Customer: “I’d like a medium French vanilla iced tea with whipped cream and caramel swirl.”

(I can tell my coworker is confused, but we’re trained to repeat the order back to the customer.)

Coworker: “That’s a medium French vanilla iced tea with whipped cream and caramel swirl?”

Customer: *smiling* “Oh, no, no one in my family drinks iced tea. I want a medium french vanilla iced tea with whipped cream and caramel swirl.”

(I’m watching all this go down and I know that our customer wants an iced coffee, but my coworker is just getting more frazzled. She repeats the order back again, saying “Iced Tea” instead of replacing it with “Iced Coffee.”)

Customer: *getting irate* “No! You won’t ever hear me order iced tea! I won’t drink it, my husband won’t drink it, and my daughter won’t drink it! Now, I want a medium French vanilla iced tea with whipped cream and caramel swirl!”

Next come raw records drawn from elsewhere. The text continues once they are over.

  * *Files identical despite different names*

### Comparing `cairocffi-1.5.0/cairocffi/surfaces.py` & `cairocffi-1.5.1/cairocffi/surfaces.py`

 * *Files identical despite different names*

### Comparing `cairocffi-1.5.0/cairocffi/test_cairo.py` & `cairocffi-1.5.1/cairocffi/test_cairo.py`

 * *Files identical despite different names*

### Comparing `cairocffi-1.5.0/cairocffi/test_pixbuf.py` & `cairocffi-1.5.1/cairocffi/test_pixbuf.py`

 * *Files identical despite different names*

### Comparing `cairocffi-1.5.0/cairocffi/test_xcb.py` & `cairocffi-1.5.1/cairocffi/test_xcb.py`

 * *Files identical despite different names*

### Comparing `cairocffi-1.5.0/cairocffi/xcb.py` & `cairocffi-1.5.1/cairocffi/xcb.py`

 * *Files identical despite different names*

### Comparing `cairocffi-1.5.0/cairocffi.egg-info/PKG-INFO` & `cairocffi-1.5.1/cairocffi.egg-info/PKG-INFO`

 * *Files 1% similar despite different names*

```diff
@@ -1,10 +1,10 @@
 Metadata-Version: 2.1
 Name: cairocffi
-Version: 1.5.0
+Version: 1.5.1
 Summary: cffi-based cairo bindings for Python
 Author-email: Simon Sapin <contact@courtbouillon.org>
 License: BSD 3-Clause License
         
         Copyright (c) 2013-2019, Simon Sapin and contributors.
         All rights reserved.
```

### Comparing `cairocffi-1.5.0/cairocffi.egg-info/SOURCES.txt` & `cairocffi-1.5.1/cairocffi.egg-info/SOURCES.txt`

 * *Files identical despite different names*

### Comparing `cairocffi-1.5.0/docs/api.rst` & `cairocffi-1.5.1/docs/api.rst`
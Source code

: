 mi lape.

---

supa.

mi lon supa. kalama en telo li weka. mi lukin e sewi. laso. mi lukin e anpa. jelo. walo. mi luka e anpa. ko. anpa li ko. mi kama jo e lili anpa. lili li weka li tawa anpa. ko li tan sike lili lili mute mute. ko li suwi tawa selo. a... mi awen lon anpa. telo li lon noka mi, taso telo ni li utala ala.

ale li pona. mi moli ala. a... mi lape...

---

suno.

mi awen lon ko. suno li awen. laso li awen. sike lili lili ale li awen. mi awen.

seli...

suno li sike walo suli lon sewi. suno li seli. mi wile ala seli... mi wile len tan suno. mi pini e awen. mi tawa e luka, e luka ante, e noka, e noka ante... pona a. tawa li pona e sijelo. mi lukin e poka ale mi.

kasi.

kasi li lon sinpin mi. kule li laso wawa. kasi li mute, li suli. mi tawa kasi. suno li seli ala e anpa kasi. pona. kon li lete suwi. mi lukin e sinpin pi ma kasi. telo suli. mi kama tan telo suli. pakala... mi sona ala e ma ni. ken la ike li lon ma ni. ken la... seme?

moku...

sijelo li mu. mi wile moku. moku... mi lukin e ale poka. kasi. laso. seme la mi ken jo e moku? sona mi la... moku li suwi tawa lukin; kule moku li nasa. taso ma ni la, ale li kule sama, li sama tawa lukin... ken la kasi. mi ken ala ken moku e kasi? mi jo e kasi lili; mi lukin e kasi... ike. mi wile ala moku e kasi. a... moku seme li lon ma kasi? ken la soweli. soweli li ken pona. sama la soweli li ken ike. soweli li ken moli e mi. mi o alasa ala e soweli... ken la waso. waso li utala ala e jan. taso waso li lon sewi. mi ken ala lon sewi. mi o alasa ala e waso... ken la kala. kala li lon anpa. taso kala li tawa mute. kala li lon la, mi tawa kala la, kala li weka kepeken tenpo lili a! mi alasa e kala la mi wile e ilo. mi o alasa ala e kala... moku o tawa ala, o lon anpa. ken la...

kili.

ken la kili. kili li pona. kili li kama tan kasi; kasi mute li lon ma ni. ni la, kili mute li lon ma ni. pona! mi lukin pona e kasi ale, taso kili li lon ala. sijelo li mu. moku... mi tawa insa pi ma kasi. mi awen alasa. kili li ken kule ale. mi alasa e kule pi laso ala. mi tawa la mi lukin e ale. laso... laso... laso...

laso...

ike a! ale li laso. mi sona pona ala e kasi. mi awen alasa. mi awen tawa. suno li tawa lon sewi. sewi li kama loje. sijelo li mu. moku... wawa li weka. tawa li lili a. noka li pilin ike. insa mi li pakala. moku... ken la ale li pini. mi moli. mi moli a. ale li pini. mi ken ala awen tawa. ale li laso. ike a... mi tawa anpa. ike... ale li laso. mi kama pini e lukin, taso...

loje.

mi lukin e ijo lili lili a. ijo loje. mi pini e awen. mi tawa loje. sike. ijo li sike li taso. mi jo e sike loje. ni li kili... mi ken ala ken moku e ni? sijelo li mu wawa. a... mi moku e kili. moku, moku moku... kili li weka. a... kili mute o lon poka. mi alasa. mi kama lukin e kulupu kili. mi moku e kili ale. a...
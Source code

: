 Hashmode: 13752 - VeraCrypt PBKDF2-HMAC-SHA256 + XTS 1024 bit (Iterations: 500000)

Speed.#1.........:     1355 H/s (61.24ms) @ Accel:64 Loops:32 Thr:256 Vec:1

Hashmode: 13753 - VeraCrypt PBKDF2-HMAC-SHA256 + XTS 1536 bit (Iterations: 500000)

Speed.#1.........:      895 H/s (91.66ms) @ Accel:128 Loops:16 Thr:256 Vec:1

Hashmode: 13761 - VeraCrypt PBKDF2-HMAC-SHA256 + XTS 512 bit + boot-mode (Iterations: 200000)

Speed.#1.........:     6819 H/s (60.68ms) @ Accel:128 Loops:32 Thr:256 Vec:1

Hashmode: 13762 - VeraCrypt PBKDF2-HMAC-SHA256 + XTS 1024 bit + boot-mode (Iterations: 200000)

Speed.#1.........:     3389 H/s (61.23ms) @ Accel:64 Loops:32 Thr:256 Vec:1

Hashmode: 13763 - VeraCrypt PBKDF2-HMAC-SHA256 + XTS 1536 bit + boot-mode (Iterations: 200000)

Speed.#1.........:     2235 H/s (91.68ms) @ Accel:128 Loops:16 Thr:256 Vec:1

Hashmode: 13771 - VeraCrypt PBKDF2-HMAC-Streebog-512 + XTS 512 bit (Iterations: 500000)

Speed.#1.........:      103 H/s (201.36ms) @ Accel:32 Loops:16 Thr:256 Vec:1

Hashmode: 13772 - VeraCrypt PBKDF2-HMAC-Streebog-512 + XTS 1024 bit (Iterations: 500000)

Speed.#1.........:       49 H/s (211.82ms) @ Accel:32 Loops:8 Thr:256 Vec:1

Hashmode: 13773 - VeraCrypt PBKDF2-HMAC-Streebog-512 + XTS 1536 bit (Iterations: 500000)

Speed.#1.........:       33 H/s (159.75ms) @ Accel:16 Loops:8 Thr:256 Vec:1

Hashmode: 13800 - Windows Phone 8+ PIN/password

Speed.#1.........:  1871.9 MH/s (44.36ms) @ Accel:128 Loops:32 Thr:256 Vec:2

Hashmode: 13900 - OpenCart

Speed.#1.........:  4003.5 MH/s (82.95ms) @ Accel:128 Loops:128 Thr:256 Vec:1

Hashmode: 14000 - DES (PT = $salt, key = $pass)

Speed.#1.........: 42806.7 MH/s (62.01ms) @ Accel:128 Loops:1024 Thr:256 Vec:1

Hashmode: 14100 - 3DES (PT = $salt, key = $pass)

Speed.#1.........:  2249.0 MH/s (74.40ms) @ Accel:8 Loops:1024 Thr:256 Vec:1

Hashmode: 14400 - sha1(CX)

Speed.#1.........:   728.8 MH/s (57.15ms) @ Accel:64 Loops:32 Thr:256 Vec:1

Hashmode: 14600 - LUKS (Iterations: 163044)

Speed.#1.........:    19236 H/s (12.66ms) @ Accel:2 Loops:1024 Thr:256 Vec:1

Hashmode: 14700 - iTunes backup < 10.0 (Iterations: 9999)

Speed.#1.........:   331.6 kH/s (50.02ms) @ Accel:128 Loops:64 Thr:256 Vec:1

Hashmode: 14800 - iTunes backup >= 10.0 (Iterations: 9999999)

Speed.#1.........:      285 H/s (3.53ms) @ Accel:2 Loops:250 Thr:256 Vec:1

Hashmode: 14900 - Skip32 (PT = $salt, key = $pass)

(My coworker looks helpless and this is the last straw for the customer. She demands to see the manager. No manager is on duty at the moment. She storms out, saying that she knows our assistant manager and is going to call her. Sure enough, the phone rings about thirty minutes later and it is our assistant manager.)

Manager: “Did you see all this happen?”

Me: “Yes, I did.”

Manager: “And what did she order?” 

Me: *quoting* “A medium French vanilla iced tea with whipped cream and caramel swirl.”